(Dataset entries)
------------------------------
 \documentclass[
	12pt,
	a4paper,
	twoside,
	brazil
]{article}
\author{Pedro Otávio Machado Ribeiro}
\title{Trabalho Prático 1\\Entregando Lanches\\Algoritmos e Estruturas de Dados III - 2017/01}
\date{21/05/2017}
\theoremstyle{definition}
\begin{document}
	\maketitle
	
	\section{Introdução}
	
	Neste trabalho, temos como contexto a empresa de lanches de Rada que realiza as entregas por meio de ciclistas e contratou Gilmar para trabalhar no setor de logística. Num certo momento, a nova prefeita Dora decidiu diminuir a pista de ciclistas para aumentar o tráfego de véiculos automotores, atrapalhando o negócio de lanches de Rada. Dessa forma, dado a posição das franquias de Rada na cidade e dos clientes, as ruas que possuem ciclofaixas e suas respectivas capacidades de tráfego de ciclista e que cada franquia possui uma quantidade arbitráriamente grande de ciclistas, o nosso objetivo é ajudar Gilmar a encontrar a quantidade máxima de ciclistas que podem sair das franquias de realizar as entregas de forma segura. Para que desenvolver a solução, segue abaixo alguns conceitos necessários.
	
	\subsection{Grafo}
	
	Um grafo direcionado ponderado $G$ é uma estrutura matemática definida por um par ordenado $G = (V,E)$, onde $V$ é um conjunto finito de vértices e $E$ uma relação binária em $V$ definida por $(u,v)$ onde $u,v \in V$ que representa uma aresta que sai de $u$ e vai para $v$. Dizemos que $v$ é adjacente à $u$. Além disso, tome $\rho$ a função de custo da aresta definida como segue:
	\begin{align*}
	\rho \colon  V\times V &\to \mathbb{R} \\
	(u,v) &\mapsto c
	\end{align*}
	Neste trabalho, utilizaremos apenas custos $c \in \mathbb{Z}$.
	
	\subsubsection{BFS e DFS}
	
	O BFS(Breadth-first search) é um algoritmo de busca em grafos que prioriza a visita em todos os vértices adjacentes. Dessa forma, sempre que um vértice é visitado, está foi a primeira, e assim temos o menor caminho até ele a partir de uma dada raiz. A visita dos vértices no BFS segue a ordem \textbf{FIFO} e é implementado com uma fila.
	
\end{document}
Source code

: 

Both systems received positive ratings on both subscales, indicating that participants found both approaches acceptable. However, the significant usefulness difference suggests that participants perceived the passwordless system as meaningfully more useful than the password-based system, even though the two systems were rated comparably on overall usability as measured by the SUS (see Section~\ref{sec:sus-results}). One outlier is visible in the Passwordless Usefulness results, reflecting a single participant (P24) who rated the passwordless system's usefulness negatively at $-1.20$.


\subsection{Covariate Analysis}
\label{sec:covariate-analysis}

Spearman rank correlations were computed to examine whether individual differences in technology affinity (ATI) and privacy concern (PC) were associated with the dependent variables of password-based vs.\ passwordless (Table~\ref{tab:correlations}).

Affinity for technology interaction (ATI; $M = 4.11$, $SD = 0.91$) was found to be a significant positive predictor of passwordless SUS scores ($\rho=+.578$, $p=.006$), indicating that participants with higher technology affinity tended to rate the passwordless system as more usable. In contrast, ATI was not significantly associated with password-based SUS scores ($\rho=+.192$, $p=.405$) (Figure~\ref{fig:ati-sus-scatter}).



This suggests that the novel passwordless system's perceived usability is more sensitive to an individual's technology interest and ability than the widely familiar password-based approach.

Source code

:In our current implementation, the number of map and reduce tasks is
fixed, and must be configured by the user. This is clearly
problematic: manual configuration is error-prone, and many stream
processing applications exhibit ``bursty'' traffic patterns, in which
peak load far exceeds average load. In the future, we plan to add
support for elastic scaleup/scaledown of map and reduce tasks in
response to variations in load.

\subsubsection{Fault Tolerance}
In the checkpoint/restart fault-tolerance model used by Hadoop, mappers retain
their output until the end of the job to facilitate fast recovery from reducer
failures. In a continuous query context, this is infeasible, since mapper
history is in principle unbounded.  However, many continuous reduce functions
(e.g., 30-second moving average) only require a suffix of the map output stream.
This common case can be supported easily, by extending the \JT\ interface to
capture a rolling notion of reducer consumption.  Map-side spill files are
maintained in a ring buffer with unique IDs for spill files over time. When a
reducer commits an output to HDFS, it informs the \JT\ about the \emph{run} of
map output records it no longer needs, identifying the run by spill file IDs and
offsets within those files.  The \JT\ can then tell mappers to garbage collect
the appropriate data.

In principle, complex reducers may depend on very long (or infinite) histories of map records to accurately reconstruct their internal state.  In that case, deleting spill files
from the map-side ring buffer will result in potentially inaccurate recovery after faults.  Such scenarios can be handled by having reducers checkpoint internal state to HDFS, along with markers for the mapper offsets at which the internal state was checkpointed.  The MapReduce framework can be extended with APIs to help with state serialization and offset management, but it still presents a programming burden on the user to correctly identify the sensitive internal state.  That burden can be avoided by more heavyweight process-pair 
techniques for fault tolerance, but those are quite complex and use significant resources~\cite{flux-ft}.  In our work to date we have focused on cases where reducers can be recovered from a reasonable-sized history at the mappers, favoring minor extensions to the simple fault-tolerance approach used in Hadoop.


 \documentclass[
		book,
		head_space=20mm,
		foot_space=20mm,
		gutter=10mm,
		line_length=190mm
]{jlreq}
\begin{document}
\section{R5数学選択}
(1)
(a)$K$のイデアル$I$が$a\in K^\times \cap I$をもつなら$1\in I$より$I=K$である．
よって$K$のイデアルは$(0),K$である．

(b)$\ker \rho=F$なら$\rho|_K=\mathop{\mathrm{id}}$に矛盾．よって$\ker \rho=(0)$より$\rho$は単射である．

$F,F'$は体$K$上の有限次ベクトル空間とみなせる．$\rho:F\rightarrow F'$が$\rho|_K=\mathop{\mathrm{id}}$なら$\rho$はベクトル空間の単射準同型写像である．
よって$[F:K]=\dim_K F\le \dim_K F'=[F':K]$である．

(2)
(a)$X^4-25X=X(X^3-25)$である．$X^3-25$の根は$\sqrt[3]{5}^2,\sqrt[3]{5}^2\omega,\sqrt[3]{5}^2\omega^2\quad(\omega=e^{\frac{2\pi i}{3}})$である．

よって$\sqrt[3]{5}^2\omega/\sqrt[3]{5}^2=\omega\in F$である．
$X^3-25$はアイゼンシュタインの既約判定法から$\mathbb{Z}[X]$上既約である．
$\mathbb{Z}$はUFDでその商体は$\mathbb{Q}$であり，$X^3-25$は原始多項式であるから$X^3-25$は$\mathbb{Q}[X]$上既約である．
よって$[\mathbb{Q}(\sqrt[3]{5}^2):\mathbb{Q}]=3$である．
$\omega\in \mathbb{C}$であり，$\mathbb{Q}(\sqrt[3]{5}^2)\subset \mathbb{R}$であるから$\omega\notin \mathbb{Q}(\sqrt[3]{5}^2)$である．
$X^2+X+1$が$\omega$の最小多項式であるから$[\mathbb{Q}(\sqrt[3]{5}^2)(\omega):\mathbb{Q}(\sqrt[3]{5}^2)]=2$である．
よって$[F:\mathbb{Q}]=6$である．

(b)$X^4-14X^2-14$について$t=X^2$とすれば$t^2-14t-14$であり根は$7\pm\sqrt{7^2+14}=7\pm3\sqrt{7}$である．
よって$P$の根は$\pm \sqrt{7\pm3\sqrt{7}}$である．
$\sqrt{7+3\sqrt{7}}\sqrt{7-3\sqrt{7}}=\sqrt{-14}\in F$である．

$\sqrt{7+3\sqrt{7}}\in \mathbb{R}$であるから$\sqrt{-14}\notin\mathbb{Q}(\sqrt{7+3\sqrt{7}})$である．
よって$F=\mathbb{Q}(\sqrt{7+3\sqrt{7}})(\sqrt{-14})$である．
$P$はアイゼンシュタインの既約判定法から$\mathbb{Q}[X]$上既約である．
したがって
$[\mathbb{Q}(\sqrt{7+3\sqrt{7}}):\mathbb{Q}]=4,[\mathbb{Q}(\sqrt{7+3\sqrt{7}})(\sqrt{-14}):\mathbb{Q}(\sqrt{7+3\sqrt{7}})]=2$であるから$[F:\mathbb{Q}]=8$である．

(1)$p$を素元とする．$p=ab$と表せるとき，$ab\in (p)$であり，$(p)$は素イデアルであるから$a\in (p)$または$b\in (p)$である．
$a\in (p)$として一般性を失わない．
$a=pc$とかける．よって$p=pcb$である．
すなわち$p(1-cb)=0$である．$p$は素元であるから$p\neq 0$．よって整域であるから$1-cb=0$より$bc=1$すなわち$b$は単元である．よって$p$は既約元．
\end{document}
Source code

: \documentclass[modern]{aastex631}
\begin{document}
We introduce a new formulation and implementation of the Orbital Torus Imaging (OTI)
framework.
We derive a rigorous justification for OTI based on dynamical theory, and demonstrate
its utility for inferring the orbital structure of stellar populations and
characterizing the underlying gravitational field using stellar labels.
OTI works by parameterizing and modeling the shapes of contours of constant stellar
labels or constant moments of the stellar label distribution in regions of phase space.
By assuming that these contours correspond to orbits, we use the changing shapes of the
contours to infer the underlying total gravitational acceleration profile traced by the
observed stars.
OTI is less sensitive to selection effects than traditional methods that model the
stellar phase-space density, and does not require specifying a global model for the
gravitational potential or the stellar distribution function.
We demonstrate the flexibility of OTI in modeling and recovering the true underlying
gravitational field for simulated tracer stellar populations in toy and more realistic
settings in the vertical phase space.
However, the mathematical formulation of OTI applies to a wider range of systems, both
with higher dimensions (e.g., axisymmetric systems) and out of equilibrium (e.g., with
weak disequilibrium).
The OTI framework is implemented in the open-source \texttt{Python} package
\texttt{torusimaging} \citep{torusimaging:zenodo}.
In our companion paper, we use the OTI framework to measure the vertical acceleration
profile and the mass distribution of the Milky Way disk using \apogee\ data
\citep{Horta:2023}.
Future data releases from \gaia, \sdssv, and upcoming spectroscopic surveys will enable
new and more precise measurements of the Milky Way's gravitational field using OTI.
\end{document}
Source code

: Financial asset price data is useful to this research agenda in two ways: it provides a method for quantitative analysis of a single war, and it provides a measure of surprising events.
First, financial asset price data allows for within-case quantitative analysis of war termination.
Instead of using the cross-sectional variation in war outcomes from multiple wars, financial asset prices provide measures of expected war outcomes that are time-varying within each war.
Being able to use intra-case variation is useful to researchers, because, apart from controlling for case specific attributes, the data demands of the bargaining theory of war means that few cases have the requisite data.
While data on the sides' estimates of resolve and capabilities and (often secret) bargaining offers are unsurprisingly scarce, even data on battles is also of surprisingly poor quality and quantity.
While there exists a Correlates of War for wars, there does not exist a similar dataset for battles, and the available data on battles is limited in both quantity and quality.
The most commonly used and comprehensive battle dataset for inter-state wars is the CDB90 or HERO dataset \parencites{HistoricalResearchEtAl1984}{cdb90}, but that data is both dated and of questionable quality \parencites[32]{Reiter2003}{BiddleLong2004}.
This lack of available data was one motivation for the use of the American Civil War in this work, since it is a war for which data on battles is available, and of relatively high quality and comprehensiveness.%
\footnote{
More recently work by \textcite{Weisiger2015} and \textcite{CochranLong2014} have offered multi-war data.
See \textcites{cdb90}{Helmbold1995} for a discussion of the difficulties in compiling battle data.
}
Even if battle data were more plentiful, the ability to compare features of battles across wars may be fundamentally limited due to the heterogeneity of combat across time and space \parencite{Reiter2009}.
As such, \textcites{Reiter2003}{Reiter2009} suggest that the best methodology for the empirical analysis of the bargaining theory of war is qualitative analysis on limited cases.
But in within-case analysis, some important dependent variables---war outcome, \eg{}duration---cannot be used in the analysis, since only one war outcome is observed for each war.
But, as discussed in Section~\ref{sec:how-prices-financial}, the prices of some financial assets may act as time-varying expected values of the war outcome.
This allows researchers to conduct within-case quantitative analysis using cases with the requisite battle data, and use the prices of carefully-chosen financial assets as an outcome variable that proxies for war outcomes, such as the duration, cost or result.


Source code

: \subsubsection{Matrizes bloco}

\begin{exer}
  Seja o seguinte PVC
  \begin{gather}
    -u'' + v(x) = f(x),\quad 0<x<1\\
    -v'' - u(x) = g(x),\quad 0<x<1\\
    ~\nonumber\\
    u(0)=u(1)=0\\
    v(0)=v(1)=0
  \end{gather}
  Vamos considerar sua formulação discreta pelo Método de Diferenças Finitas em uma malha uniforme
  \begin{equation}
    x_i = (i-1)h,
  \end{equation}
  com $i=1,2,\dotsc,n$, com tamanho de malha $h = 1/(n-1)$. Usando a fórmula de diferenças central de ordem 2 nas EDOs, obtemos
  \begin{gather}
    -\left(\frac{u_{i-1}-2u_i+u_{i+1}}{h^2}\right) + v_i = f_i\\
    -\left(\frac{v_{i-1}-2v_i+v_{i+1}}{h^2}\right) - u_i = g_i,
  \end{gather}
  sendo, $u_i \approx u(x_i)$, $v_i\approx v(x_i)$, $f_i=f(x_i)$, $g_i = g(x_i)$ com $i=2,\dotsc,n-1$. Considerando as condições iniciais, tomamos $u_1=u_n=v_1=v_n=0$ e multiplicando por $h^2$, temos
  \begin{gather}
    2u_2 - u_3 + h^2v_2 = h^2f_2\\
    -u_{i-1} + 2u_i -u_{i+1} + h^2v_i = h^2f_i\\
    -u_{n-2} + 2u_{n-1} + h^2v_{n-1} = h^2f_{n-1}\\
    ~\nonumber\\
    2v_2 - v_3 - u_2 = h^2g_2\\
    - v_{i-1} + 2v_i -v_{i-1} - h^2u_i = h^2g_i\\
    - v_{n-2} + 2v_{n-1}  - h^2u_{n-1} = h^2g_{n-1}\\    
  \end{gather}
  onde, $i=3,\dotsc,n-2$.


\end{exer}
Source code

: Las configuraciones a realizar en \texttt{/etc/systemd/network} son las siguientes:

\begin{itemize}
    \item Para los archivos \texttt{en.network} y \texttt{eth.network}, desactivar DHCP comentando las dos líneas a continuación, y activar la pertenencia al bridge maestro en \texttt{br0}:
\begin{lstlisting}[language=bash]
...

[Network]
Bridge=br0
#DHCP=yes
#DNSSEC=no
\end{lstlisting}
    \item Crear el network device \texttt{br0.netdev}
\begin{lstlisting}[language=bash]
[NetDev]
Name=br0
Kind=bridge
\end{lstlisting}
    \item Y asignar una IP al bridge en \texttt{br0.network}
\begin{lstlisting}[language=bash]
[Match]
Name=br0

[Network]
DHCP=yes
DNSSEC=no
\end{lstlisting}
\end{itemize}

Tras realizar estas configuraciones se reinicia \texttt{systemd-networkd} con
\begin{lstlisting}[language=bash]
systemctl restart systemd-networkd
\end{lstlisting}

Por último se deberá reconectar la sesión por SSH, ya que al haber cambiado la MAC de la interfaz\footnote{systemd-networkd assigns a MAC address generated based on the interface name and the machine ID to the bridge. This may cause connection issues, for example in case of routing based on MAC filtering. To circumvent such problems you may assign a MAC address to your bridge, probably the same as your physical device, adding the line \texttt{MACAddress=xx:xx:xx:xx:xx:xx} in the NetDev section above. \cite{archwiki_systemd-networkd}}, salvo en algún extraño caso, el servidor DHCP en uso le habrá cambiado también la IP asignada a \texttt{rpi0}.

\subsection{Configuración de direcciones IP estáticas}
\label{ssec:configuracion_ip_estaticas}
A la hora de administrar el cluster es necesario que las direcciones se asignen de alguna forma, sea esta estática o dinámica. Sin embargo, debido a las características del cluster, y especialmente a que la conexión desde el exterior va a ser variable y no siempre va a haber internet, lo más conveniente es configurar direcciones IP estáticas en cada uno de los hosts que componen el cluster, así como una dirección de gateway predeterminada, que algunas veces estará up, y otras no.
------------------------------
## [Task brief]
Look above for the line with "processing applications exhibit" and the line with "history is in", and reproduce exactly those two lines plus every line between, nothing more.

## [Response box]
processing applications exhibit ``bursty'' traffic patterns, in which
peak load far exceeds average load. In the future, we plan to add
support for elastic scaleup/scaledown of map and reduce tasks in
response to variations in load.

\subsubsection{Fault Tolerance}
In the checkpoint/restart fault-tolerance model used by Hadoop, mappers retain
their output until the end of the job to facilitate fast recovery from reducer
failures. In a continuous query context, this is infeasible, since mapper
history is in principle unbounded.  However, many continuous reduce functions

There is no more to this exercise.